In 1996, four state department heads, in a memo to their boss, Gov. Tony Knowles, said LNG from an export project conceived back then would be steeped in gas liquids. The North Slope producers estimated the heat content would be about 1.17 million Btu per thousand cubic feet for the first 10 years, then average 1.1 million Btu for the remainder of the project’s life, the department heads said.

In 2004, a state petroleum manager said the heat content of pipeline gas — with small amounts of CO2 — leaving Prudhoe Bay for North America markets would range between 1.067 million and 1.119 million Btu per thousand cubic feet. The higher number would occur if the miscible injectant program was scaled back or ended, leaving more ethane and propane for the gas stream. (With no CO2, as would be the case for an LNG export project, the Btu range would have been a little higher.)

Fast forward to today. The raw, out-of-the-ground gas production that enters Prudhoe’s Central Gas Facility has 1.002 million Btu per thousand cubic feet, according to data from the U.S. Energy Information Administration.

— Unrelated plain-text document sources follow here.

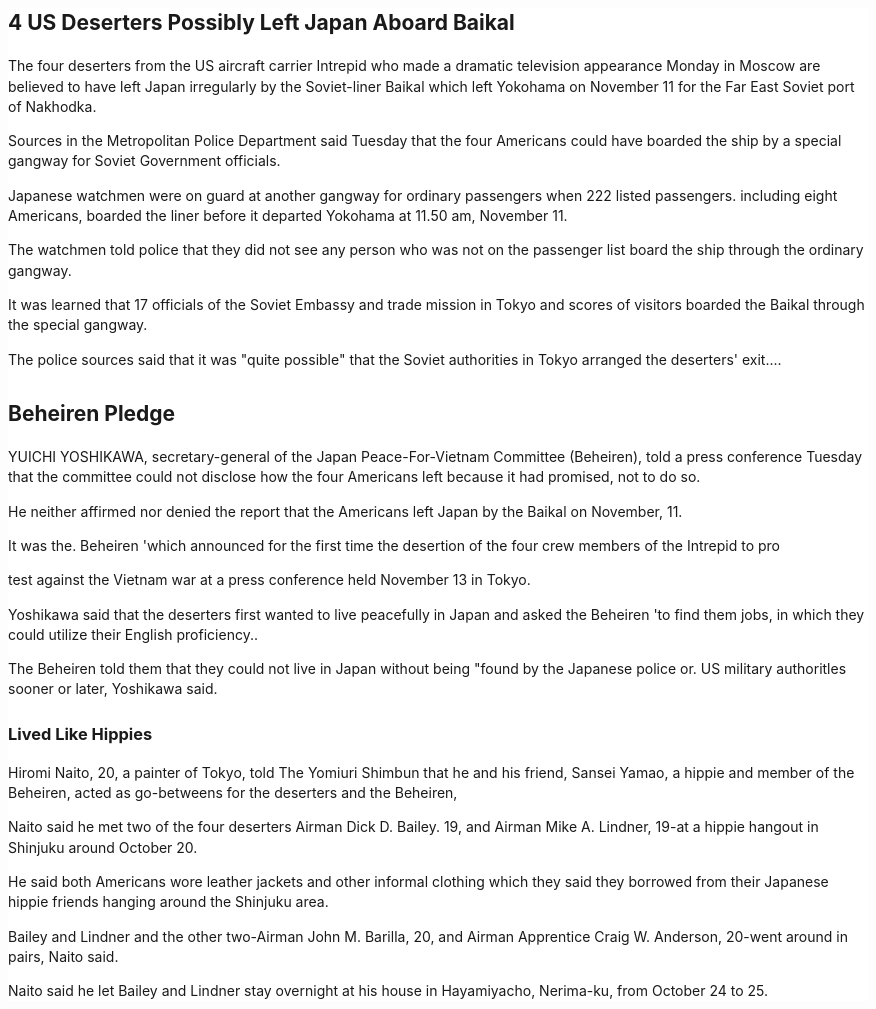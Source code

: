 ## 4 US Deserters Possibly Left Japan Aboard Baikal

The four deserters from the US aircraft carrier Intrepid who made a dramatic television appearance Monday in Moscow are believed to have left Japan irregularly by the Soviet-liner Baikal which left Yokohama on November 11 for the Far East Soviet port of Nakhodka.

Sources in the Metropolitan Police Department said Tuesday that the four Americans could have boarded the ship by a special gangway for Soviet Government officials.

Japanese watchmen were on guard at another gangway for ordinary passengers when 222 listed passengers. including eight Americans, boarded the liner before it departed Yokohama at 11.50 am, November 11.

The watchmen told police that they did not see any person who was not on the passenger list board the ship through the ordinary gangway.

It was learned that 17 officials of the Soviet Embassy and trade mission in Tokyo and scores of visitors boarded the Baikal through the special gangway.

The police sources said that it was "quite possible" that the Soviet authorities in Tokyo arranged the deserters' exit....

## Beheiren Pledge

YUICHI YOSHIKAWA, secretary-general of the Japan Peace-For-Vietnam Committee (Beheiren), told a press conference Tuesday that the committee could not disclose how the four Americans left because it had promised, not to do so.

He neither affirmed nor denied the report that the Americans left Japan by the Baikal on November, 11.

It was the. Beheiren 'which announced for the first time the desertion of the four crew members of the Intrepid to pro

test against the Vietnam war at a press conference held November 13 in Tokyo.

Yoshikawa said that the deserters first wanted to live peacefully in Japan and asked the Beheiren 'to find them jobs, in which they could utilize their English proficiency..

The Beheiren told them that they could not live in Japan without being "found by the Japanese police or. US military authoritles sooner or later, Yoshikawa said.

### Lived Like Hippies

Hiromi Naito, 20, a painter of Tokyo, told The Yomiuri Shimbun that he and his friend, Sansei Yamao, a hippie and member of the Beheiren, acted as go-betweens for the deserters and the Beheiren,

Naito said he met two of the four deserters Airman Dick D. Bailey. 19, and Airman Mike A. Lindner, 19-at a hippie hangout in Shinjuku around October 20.

He said both Americans wore leather jackets and other informal clothing which they said they borrowed from their Japanese hippie friends hanging around the Shinjuku area.

Bailey and Lindner and the other two-Airman John M. Barilla, 20, and Airman Apprentice Craig W. Anderson, 20-went around in pairs, Naito said.

Naito said he let Bailey and Lindner stay overnight at his house in Hayamiyacho, Nerima-ku, from October 24 to 25.
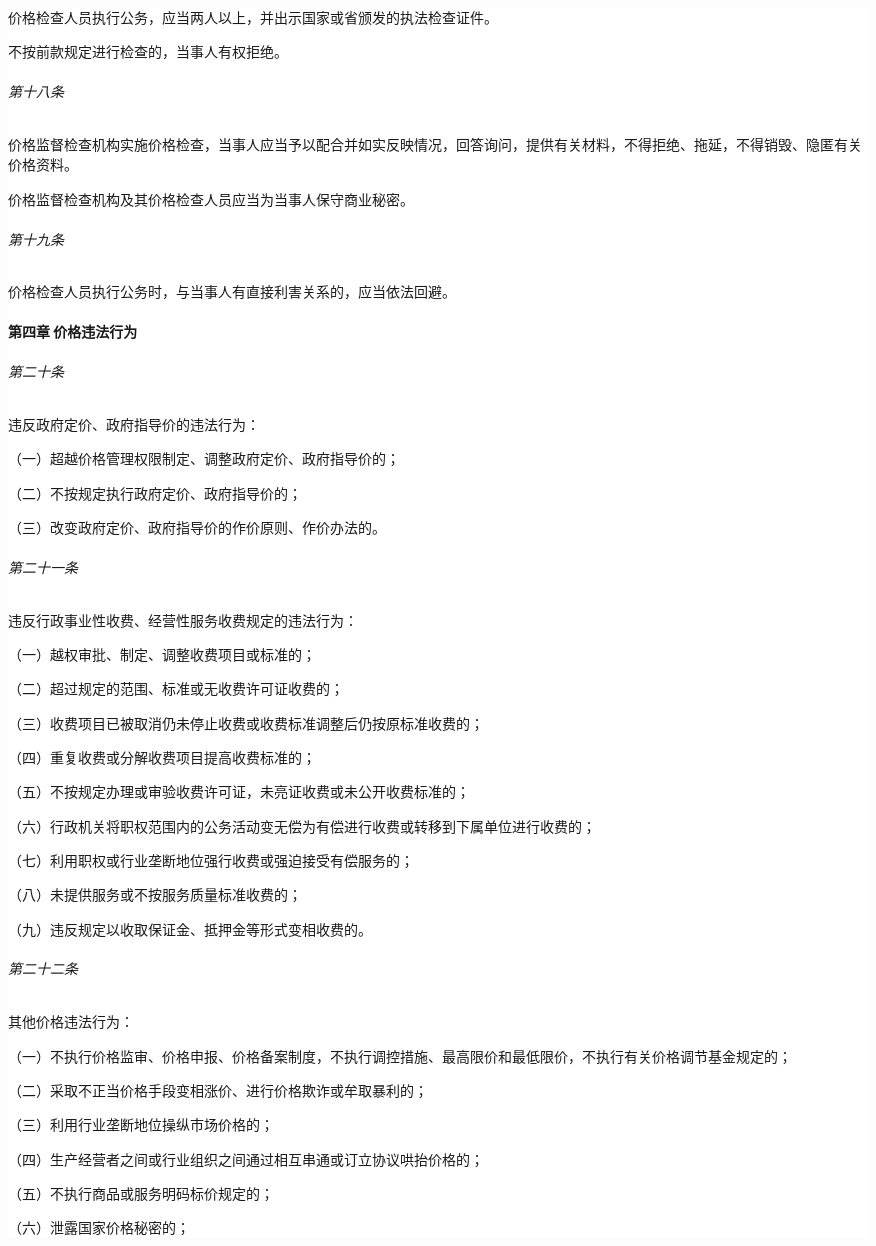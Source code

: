 价格检查人员执行公务，应当两人以上，并出示国家或省颁发的执法检查证件。

不按前款规定进行检查的，当事人有权拒绝。

###### 第十八条

价格监督检查机构实施价格检查，当事人应当予以配合并如实反映情况，回答询问，提供有关材料，不得拒绝、拖延，不得销毁、隐匿有关价格资料。

价格监督检查机构及其价格检查人员应当为当事人保守商业秘密。

###### 第十九条

价格检查人员执行公务时，与当事人有直接利害关系的，应当依法回避。

#### 第四章 价格违法行为

###### 第二十条

违反政府定价、政府指导价的违法行为：

（一）超越价格管理权限制定、调整政府定价、政府指导价的；

（二）不按规定执行政府定价、政府指导价的；

（三）改变政府定价、政府指导价的作价原则、作价办法的。

###### 第二十一条

违反行政事业性收费、经营性服务收费规定的违法行为：

（一）越权审批、制定、调整收费项目或标准的；

（二）超过规定的范围、标准或无收费许可证收费的；

（三）收费项目已被取消仍未停止收费或收费标准调整后仍按原标准收费的；

（四）重复收费或分解收费项目提高收费标准的；

（五）不按规定办理或审验收费许可证，未亮证收费或未公开收费标准的；

（六）行政机关将职权范围内的公务活动变无偿为有偿进行收费或转移到下属单位进行收费的；

（七）利用职权或行业垄断地位强行收费或强迫接受有偿服务的；

（八）未提供服务或不按服务质量标准收费的；

（九）违反规定以收取保证金、抵押金等形式变相收费的。

###### 第二十二条

其他价格违法行为：

（一）不执行价格监审、价格申报、价格备案制度，不执行调控措施、最高限价和最低限价，不执行有关价格调节基金规定的；

（二）采取不正当价格手段变相涨价、进行价格欺诈或牟取暴利的；

（三）利用行业垄断地位操纵市场价格的；

（四）生产经营者之间或行业组织之间通过相互串通或订立协议哄抬价格的；

（五）不执行商品或服务明码标价规定的；

（六）泄露国家价格秘密的；
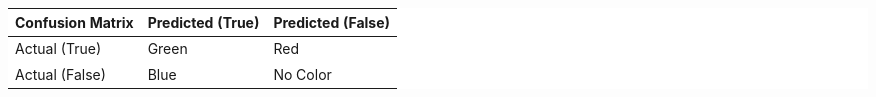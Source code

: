 Confusion Matrix | Predicted (True) | Predicted (False)
--- | --- | ---
Actual (True) | Green | Red
Actual (False) | Blue | No Color
















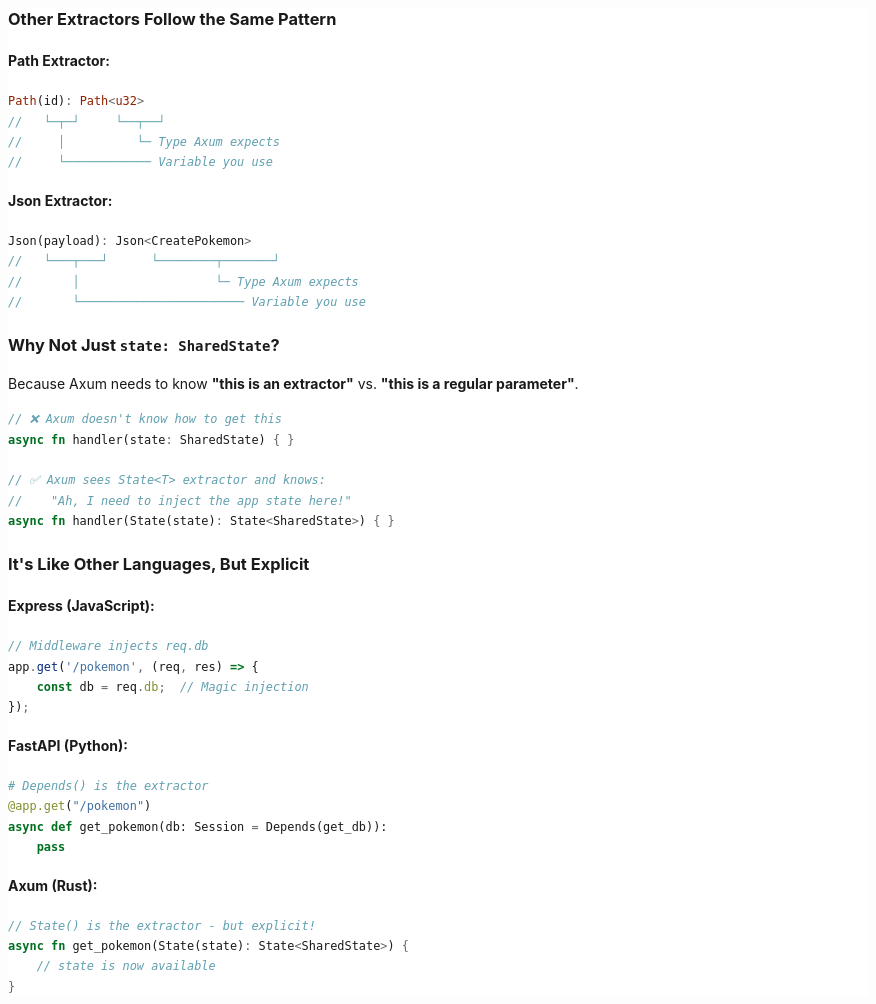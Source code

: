 ### Other Extractors Follow the Same Pattern

#### Path Extractor:
```rust
Path(id): Path<u32>
//   └─┬─┘     └──┬──┘
//     │          └─ Type Axum expects
//     └──────────── Variable you use
```

#### Json Extractor:
```rust
Json(payload): Json<CreatePokemon>
//   └───┬───┘      └────────┬───────┘
//       │                   └─ Type Axum expects
//       └─────────────────────── Variable you use
```

### Why Not Just `state: SharedState`?

Because Axum needs to know **"this is an extractor"** vs. **"this is a regular parameter"**.

```rust
// ❌ Axum doesn't know how to get this
async fn handler(state: SharedState) { }

// ✅ Axum sees State<T> extractor and knows:
//    "Ah, I need to inject the app state here!"
async fn handler(State(state): State<SharedState>) { }
```

### It's Like Other Languages, But Explicit

#### Express (JavaScript):
```javascript
// Middleware injects req.db
app.get('/pokemon', (req, res) => {
    const db = req.db;  // Magic injection
});
```

#### FastAPI (Python):
```python
# Depends() is the extractor
@app.get("/pokemon")
async def get_pokemon(db: Session = Depends(get_db)):
    pass
```

#### Axum (Rust):
```rust
// State() is the extractor - but explicit!
async fn get_pokemon(State(state): State<SharedState>) {
    // state is now available
}
```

After the central gas plant removes butane, pentane and heavier liquids for shipment in the oil pipeline, the heat content drops to about 0.955 million Btu per thousand cubic feet, according to BP, the plant operator.

This low-Btu gas — carbon dioxide and all — is what gets burned to power the Prudhoe Bay field and a couple of nearby utilities. This gas is about 81 percent methane, 5.3 percent ethane, 1.7 percent propane and traces — about 0.12 percent — butanes and heavier.

Scrub carbon dioxide from this field gas would lift its energy content to about 1.08 million Btu per thousand cubic feet.

Other factors could tweak the Btu content of Alaska LNG exports.

That said, the methane, ethane and propane blend comprising Alaska export LNG likely would be comparable to the LNG that plants in Indonesia, Malaysia and Brunei ship to utilities in Japan, South Korea and Taiwan.

The LNG’s heat content — likely between 1.07 million and 1.13 million Btu per thousand cubic feet, probably closer that range’s bottom than its top — also would make it marketable as rich gas in those key Asian markets.

Part 1 of this story appeared in the Aug. 18 issue.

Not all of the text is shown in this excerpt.